LISTEN: Coldcut Return

Coldcut return with Roots Manuva in tow; listen below. Photo courtesy of Hayley Louisa Brown

Ninja Tune founders Coldcut are back and above you can listen to the exclusive premiere of their new single, featuring Roots Manuva.

As Matt Black and Jon More are releasing their first new material since 2006’s Sound Mirrors, tQ caught up with the pair to talk new music, cultural politics and what they’ve been up to lately.

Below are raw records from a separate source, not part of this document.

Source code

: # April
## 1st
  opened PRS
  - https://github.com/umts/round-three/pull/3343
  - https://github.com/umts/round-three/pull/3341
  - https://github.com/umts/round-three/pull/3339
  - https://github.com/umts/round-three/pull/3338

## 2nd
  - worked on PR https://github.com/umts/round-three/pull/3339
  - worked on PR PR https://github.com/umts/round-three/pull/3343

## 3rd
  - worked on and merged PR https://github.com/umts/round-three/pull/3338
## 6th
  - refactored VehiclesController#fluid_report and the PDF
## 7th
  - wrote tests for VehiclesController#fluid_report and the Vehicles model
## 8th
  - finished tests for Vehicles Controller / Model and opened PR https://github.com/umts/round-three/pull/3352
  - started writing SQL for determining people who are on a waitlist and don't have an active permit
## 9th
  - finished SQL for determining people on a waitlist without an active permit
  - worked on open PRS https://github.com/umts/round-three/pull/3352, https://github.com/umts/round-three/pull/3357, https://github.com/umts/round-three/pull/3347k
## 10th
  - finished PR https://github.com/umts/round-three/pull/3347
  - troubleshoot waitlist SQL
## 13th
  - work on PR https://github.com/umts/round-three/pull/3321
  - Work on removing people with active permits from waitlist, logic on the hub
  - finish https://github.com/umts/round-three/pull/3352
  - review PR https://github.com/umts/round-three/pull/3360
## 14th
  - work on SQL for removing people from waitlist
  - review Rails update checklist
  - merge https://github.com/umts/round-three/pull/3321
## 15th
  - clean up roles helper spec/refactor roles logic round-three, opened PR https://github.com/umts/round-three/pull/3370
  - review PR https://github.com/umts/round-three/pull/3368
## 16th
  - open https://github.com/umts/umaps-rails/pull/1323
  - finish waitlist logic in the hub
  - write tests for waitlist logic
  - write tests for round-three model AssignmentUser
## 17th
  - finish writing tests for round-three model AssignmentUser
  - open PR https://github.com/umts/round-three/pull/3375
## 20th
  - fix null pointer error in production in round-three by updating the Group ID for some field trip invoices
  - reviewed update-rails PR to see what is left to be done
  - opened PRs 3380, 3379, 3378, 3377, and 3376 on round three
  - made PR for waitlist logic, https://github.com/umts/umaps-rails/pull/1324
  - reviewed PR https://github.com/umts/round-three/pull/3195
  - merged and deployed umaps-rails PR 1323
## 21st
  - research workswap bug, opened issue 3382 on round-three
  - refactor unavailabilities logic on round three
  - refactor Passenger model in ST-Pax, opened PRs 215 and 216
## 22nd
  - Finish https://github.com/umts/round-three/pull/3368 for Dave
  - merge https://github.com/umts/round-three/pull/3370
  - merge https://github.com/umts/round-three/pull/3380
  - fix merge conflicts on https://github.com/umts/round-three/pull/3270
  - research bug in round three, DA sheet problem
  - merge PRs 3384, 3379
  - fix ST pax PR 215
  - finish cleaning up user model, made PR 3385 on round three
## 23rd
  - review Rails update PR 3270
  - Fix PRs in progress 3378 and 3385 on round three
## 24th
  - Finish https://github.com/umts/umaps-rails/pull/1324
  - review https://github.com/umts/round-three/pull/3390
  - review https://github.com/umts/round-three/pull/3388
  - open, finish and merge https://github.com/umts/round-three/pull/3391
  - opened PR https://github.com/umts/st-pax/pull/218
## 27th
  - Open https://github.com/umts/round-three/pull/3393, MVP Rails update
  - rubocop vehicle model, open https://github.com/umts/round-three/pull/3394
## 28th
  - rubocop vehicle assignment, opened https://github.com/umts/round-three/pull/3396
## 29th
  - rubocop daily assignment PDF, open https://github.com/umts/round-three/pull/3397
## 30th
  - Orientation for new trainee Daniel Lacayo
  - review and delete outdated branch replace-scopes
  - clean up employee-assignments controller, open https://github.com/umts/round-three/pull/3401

Coldcut have been DJing and producing since the late 1980s. They first gained prominence with Solid Steel, a radio show they hosted on the pirate radio station Kiss FM and through the release of early sample-only singles like ‘Beats + Pieces’ on the duo’s own Ahead Of Our Time label. For the release of their forthcoming material, they have now decided to give their original label a relaunch.

From early on in their career, Coldcut aimed to combine hip hop’s turntable aesthetic with numerous different strands of music. By scratching and sampling their way through media history, they turned cultural ideals of authorship and authenticity on their heads. Generally speaking, they are believed to be one of the earliest UK groups to release purely sample-based music while being forebears of what would become trip hop. Coldcut’s radical approach to sound is epitomised by their groundbreaking 1995 mix album 70 Minutes of Madness that blends breakbeats, hip hop, techno and spoken word samples and is widely held to be one of the defining recordings of its type.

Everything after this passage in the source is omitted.